Untuk pengembangan data center di Indonesia ada di wilayah mana saja?

Di Indonesia sendiri kami lokasinya ada di Pulau Jawa dan Pulau Sumatera, yang Pulau Jawa kami ada dua data center, satu di Bintaro, satu di Cibitung. Kota berikutnya adalah Bandung dan Surabaya. Sumatera kami ada di Pekanbaru. Saya bilang tadi 5 plus 1, satunya itu ada di lokasi yang sama yaitu Cibitung, data centre kami itu yang kami sedang dalam proses pembangunan. Kami rencanakan di 2023 ini sudah bisa beroperasi.

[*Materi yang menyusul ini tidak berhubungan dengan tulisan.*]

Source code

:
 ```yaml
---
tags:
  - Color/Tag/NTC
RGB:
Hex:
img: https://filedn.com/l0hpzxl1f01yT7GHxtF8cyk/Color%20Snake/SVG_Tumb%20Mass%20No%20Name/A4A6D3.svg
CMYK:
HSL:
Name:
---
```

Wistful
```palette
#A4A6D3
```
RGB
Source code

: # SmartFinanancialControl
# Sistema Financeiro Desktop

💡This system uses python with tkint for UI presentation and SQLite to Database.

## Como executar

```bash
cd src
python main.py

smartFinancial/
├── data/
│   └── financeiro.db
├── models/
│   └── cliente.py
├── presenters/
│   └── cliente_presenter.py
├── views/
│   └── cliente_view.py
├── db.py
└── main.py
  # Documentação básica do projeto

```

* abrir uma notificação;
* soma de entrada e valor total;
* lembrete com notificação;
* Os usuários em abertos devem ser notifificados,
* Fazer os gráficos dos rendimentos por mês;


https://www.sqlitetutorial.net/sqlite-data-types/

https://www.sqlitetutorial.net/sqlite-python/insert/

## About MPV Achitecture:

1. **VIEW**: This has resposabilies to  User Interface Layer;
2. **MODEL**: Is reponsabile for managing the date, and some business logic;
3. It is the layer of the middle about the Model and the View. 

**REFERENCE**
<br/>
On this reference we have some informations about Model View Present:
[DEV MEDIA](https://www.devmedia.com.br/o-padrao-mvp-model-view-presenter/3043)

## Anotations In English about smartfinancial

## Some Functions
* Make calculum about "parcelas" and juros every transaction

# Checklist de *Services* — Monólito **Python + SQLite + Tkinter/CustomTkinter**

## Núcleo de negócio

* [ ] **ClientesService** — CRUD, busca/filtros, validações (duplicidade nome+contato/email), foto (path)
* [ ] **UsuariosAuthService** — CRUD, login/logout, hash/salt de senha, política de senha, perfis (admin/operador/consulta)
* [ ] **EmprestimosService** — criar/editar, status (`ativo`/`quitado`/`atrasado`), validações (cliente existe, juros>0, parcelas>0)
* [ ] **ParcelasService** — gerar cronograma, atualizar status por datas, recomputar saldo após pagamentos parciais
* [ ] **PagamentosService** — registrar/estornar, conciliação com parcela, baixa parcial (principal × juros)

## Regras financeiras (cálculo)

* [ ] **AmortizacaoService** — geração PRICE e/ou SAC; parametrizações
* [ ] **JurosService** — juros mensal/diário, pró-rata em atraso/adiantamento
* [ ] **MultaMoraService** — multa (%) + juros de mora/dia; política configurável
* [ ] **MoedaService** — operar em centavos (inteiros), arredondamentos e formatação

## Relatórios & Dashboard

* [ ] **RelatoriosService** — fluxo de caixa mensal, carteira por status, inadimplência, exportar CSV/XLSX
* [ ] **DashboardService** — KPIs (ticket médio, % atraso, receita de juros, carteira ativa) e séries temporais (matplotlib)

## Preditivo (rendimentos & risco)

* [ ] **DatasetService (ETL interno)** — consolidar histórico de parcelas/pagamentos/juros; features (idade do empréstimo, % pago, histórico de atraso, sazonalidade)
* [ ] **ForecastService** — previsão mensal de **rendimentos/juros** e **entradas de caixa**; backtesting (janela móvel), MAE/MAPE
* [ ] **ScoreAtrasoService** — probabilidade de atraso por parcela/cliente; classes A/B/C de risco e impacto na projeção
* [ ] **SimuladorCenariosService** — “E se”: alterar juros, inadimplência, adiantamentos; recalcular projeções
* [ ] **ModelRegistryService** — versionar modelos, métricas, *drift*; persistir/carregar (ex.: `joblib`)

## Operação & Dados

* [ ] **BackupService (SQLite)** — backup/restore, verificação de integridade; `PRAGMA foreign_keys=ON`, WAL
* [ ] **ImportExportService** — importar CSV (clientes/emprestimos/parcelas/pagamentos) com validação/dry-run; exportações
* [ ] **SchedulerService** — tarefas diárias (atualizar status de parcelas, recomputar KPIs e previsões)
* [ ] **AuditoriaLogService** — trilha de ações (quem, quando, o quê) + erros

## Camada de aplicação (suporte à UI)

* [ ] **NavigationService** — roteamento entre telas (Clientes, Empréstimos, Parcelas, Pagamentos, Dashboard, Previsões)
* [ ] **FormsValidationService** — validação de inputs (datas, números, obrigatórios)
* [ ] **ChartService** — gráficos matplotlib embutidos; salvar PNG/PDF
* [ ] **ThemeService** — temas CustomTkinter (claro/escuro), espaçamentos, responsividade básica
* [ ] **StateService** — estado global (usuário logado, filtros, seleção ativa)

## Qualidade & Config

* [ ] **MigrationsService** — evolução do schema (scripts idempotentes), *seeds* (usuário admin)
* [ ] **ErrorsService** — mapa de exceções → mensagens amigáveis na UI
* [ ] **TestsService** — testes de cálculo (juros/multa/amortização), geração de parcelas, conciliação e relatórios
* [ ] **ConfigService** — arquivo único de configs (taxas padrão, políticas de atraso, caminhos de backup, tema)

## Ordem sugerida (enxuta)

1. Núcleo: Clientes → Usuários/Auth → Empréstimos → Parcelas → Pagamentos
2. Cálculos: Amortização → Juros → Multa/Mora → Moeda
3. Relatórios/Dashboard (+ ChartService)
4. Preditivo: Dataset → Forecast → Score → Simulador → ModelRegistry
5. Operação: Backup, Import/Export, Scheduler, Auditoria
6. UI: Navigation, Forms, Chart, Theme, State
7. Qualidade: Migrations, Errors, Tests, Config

Dan kapasitas yang kami sediakan di data center kami yang baru dengan teknologi yang lebih advance lagi yaitu 22 MW. Memang betul banyak dari customer kami yang kapasitasnya belum sampai 1 MW dan enterprise di seluruh dunia juga kapasitasnya di bawah 1 MW. Namun untuk pasar dunia yang bermain di cloud di mana mereka membutuhkan data center sudah memiliki kapasitas 1 MW bahkan lebih dari 1 MW.

Apakah PDG melihat Indonesia memiliki potensi besar untuk pengembangan data center?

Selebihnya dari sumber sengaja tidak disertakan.